Old (2025)
Phantom Age (2025)

There is a mature looseness to Marlene Dumas’s painting—an almost alchemical economy of means—that has taken center stage in her artistic repertoire in recent years. In Dumas’s monumentally scaled vertical works Old (2025) and Phantom Age (2025), for example, which the artist painted specifically for this exhibition, she continues her investigation of the passage of life over time while also furthering her exploration of resistance in the body of painting. Paint is poured as well as moved by her brush along the lengths of these vertical canvases, bringing gravity, chance, and intentionality equally to bear on their outcomes. Based on a sculpture from the second century B.C. called The Old Market Woman depicting a woman dressed for a Dionysian feast, both paintings exhibit different perspectives on their shared source image as well as diverse means of production.

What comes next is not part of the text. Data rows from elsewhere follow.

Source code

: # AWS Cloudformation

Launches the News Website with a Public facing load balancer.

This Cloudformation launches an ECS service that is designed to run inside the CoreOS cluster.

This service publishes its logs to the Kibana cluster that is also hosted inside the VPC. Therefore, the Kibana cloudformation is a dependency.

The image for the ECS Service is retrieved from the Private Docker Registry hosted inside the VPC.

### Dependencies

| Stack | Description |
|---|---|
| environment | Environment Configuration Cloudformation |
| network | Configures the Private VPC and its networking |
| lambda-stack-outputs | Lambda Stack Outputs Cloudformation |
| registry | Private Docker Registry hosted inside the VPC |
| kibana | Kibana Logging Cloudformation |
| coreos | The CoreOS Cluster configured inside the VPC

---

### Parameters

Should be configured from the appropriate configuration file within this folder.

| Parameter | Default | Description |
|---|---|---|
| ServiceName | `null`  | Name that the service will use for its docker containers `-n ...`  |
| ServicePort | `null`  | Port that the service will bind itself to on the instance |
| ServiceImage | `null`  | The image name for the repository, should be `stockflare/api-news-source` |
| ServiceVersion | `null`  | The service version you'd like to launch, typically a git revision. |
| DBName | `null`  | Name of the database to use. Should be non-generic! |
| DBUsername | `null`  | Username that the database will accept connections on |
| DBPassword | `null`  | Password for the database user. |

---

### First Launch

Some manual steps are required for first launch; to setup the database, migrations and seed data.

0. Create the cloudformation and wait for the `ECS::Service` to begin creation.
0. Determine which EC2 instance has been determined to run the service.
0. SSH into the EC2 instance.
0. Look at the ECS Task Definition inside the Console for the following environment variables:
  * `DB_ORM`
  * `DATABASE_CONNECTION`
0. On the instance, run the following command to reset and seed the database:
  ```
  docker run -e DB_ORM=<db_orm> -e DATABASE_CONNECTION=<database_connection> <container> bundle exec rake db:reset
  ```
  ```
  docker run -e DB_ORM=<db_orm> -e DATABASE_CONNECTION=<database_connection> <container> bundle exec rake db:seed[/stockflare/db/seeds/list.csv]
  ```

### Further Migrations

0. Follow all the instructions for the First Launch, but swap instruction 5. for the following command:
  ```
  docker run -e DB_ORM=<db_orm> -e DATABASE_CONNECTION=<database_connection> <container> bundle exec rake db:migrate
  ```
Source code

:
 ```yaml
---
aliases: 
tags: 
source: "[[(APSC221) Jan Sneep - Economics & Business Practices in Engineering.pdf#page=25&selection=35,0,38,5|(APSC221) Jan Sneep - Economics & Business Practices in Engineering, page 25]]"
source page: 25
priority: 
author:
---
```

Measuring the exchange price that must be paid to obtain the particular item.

While the languorous stillness and supple verticality of the body in Phantom Age was the result of the artist pouring a controlled flow of paint onto the surface of the canvas, Old resisted this technique and called upon Dumas to resort to her hand to summon its spectral countenance with a brush. In these works, the viscous substance of oil paints falls into a kind of geological timelessness while the actively aging “old” bodies that they form are frozen in medias res on their precipitous trajectory to the nothingness of death.